Laura turned to Matthieu. “Will you excuse us for a moment?”

Her friend opened his mouth, probably to say no for the good of his employment and his piece. But Charlie cut him off. “I get a private audience?” He put his hand over his heart, and it reminded her of how even incidental touches from this man set her whole body afire. Being alone with him was a bad idea. He was her new patron saint of bad ideas. “I would be so honored.”

His sarcastic tone burst the bubble of lust in her belly, and she grabbed him by the biceps and dragged him out of the room. She wouldn’t have been able to do it if he had resisted, and he should have resisted for the sake of his balls.

Once they got into the hallway, she rounded on him. “What the fuck are you thinking?”

“Why are you yell-whispering?” He was purely amused.

“Because anyone... Anyone could walk by, and I don’t want them knowing that I committed murder to keep you quiet.”

“What’s the big deal?”

“This is how you keep our—association—on the down low?” That one came out as a shriek.

He shrugged and smiled. The smug bastard. “I figure that this is a good cover.”

“No. It’s not.” She pointed a finger in his face, and he grabbed her whole fist in his hand.

“Watch it, gorgeous.”

“Don’t tell me what to watch.” That didn’t make any sense, but it was emphatic and got her displeasure across, which was the point right now. “You need to leave. Take it back. And I don’t want to see you again.”

“Until we have dinner with Carla and Jonah next week?”
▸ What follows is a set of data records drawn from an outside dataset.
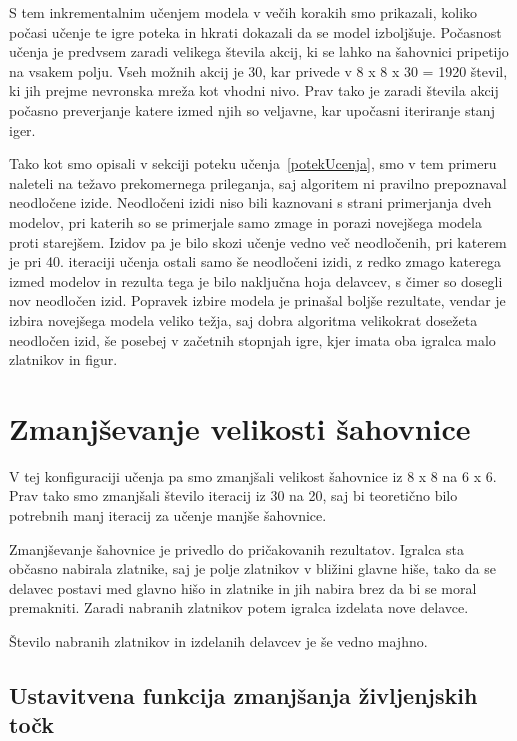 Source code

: \documentclass[a4paper, 12pt]{book}
\begin{document}
S tem inkrementalnim učenjem modela v večih korakih smo prikazali, koliko počasi učenje te igre poteka in hkrati dokazali da se model izboljšuje.
Počasnost učenja je predvsem zaradi velikega števila akcij, ki se lahko na šahovnici pripetijo na vsakem polju.
Vseh možnih akcij je 30, kar privede v 8 x 8 x 30 = 1920 števil, ki jih prejme nevronska mreža kot vhodni nivo.
Prav tako je zaradi števila akcij počasno preverjanje katere izmed njih so veljavne, kar upočasni iteriranje stanj iger.

Tako kot smo opisali v sekciji poteku učenja~\ref{potekUcenja}, smo v tem primeru naleteli na težavo prekomernega prileganja, saj algoritem ni pravilno prepoznaval neodločene izide.
Neodločeni izidi niso bili kaznovani s strani primerjanja dveh modelov, pri katerih so se primerjale samo zmage in porazi novejšega modela proti starejšem.
Izidov pa je bilo skozi učenje vedno več neodločenih, pri katerem je pri 40. iteraciji učenja ostali samo še neodločeni izidi, z redko zmago katerega izmed modelov in rezulta tega je bilo naključna hoja delavcev, s čimer so dosegli nov neodločen izid.
Popravek izbire modela je prinašal boljše rezultate, vendar je izbira novejšega modela veliko težja, saj dobra algoritma velikokrat dosežeta neodločen izid, še posebej v začetnih stopnjah igre, kjer imata oba igralca malo zlatnikov in figur.
\section{Zmanjševanje velikosti šahovnice}
\label{resultFourth}

V tej konfiguraciji učenja pa smo zmanjšali velikost šahovnice iz 8 x 8 na 6 x 6.
Prav tako smo zmanjšali število iteracij iz 30 na 20, saj bi teoretično bilo potrebnih manj iteracij za učenje manjše šahovnice.

Zmanjševanje šahovnice je privedlo do pričakovanih rezultatov.
Igralca sta občasno nabirala zlatnike, saj je polje zlatnikov v bližini glavne hiše, tako da se delavec postavi med glavno hišo in zlatnike in jih nabira brez da bi se moral premakniti.
Zaradi nabranih zlatnikov potem igralca izdelata nove delavce.

Število nabranih zlatnikov in izdelanih delavcev je še vedno majhno.

\subsection{Ustavitvena funkcija zmanjšanja življenjskih točk}
\end{document}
She yanked her finger back, and tendrils of frustration disguised as rage worked their way through her. “You’re not invited to that.”

“Yes, I am.”

“Consider yourself uninvited.”

“No.”

This man was going to be the end of her. “Go grab beers with Jonah some other night.”

“No. I’m not going to see Jonah. I’m going to hang out with the baby.”
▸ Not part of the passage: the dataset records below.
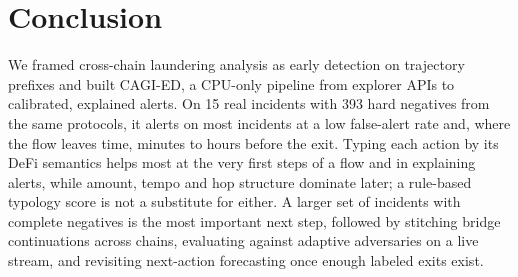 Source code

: \section{Conclusion}
\label{sec:conclusion}

We framed cross-chain laundering analysis as early detection on trajectory prefixes and built CAGI-ED, a CPU-only pipeline from explorer APIs to calibrated, explained alerts.
On 15 real incidents with 393 hard negatives from the same protocols, it alerts on most incidents at a low false-alert rate and, where the flow leaves time, minutes to hours before the exit.
Typing each action by its DeFi semantics helps most at the very first steps of a flow and in explaining alerts, while amount, tempo and hop structure dominate later; a rule-based typology score is not a substitute for either.
A larger set of incidents with complete negatives is the most important next step, followed by stitching bridge continuations across chains, evaluating against adaptive adversaries on a live stream, and revisiting next-action forecasting once enough labeled exits exist.
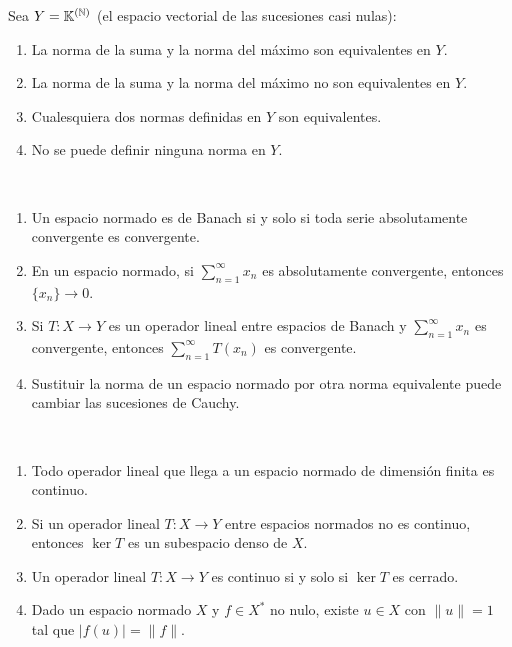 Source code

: \documentclass[12pt]{article}
\begin{document}
\begin{ejercicio}
    Sea $Y = \mathbb{K}^{(\mathbb{N})}$ (el espacio vectorial de las sucesiones casi nulas):
    \begin{enumerate}[label=(\alph*)]
        \item La norma de la suma y la norma del máximo son equivalentes en $Y$.
        \item La norma de la suma y la norma del máximo no son equivalentes en $Y$.
        \item Cualesquiera dos normas definidas en $Y$ son equivalentes.
        \item No se puede definir ninguna norma en $Y$.
    \end{enumerate}
\end{ejercicio}

\begin{ejercicio}~
    \begin{enumerate}[label=(\alph*)]
        \item Un espacio normado es de Banach si y solo si toda serie absolutamente convergente es convergente.
        \item En un espacio normado, si $\sum\limits_{n=1}^{\infty} x_n$ es absolutamente convergente, entonces $\{x_n\}\to 0$.
        \item Si $T: X \to Y$ es un operador lineal entre espacios de Banach y $\sum\limits_{n=1}^{\infty} x_n$ es convergente, entonces $\sum\limits_{n=1}^{\infty} T(x_n)$ es convergente.
        \item Sustituir la norma de un espacio normado por otra norma equivalente puede cambiar las sucesiones de Cauchy.
    \end{enumerate}    
\end{ejercicio}

\begin{ejercicio}~
    \begin{enumerate}[label=(\alph*)]
        \item Todo operador lineal que llega a un espacio normado de dimensión finita es continuo.
        \item Si un operador lineal $T: X \to Y$ entre espacios normados no es continuo, entonces $\ker T$ es un subespacio denso de $X$.
        \item Un operador lineal $T: X \to Y$ es continuo si y solo si $\ker T$ es cerrado.
        \item Dado un espacio normado $X$ y $f\in X^*$ no nulo, existe $u\in X$ con $\|u\|=1$ tal que $|f(u)|=\|f\|$.
    \end{enumerate}    
\end{ejercicio}
\end{document}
“She goes to sleep at seven. Dinner’s at eight.”

“I’m going over early.”

“Well, leave before I get there.”

“No.” He leaned down and put his mouth close to her ear. Her body, already flushed from rehearsal, nearly overheated at having him so close. “And if you put up any more of a fuss, I’m going to tell your buddy Matthieu that he needs to keep his hands off my wife.”

You wouldn’t.”

He cocked his head in response. Before she could get any choice curses out, he ran his hand over her bare arm and cupped her elbow. It was chaste, friendly even. Nothing overtly sexual about it. But it was as though he’d run that hand between her legs and wiggled it under her leotard. Goose bumps rose all over her skin, and heat pooled in her belly so fast, she probably needed to change leotards.
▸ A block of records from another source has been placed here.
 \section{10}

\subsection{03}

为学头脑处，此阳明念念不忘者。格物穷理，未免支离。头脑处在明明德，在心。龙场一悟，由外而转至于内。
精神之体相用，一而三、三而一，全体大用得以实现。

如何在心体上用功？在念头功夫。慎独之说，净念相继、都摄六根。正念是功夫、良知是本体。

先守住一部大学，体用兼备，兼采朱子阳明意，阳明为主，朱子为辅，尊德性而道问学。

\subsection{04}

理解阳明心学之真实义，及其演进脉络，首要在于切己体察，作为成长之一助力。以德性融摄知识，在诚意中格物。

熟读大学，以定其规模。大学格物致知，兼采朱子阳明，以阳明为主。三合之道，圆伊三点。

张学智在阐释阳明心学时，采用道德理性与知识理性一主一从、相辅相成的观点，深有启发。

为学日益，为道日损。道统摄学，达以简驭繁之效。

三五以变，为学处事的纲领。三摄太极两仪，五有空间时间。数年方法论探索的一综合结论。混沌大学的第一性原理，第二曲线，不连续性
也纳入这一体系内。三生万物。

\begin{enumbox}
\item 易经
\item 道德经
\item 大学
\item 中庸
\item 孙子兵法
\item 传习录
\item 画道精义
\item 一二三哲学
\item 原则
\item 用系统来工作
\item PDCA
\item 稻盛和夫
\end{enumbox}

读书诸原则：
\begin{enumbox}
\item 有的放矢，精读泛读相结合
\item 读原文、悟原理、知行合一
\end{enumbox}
“Have you even filed the papers yet?”

The answer was no. She should have sent them over to her grandfather the day after Charlie had signed them, but something kept her from doing it. Standing here, facing off against him, made her realize that this energy between them wasn’t going to go away. This heat that flared up whenever he was in her space was something more powerful than she could wrap her mind around. It was so compelling that she couldn’t bring herself to make the final step and push him away for good.

She’d never had a hard time making the logical decisions that would get her where she wanted to go. No one who knew her would guess that she ever hesitated about making the logical choice about anything. But damn her, standing here looking at Charlie and the way he filled out a suit, smelling the soap he showered with, and feeling his gaze raking over her as though she turned him on twice as much as she pissed him off, it didn’t seem logical to not want to be married to this man at all.

But she couldn’t tell Charlie that. Couldn’t let on that he had the upper hand with her, especially now that he literally had the upper hand by sponsoring the ballet.

She never wanted to see Charlie again—it was bad for her sanity—but it didn’t appear that she was going to be able to avoid it at least one last time. Unless she ovaried up and gave the papers to her grandfather.

“I hate you.”

Then, in a move likely designed to make her head blow up, he kissed her cheek. His fresh spice smell and warm dry lips were custom-made to make her nuts. As impactful as his touch was, it was gone just as quickly as it had come.

She was left standing in the hallway, shivering now that her sweat had dried and Charlie’s heat was gone, staring after him.

And, damn him, the view was just as good going as it had been coming.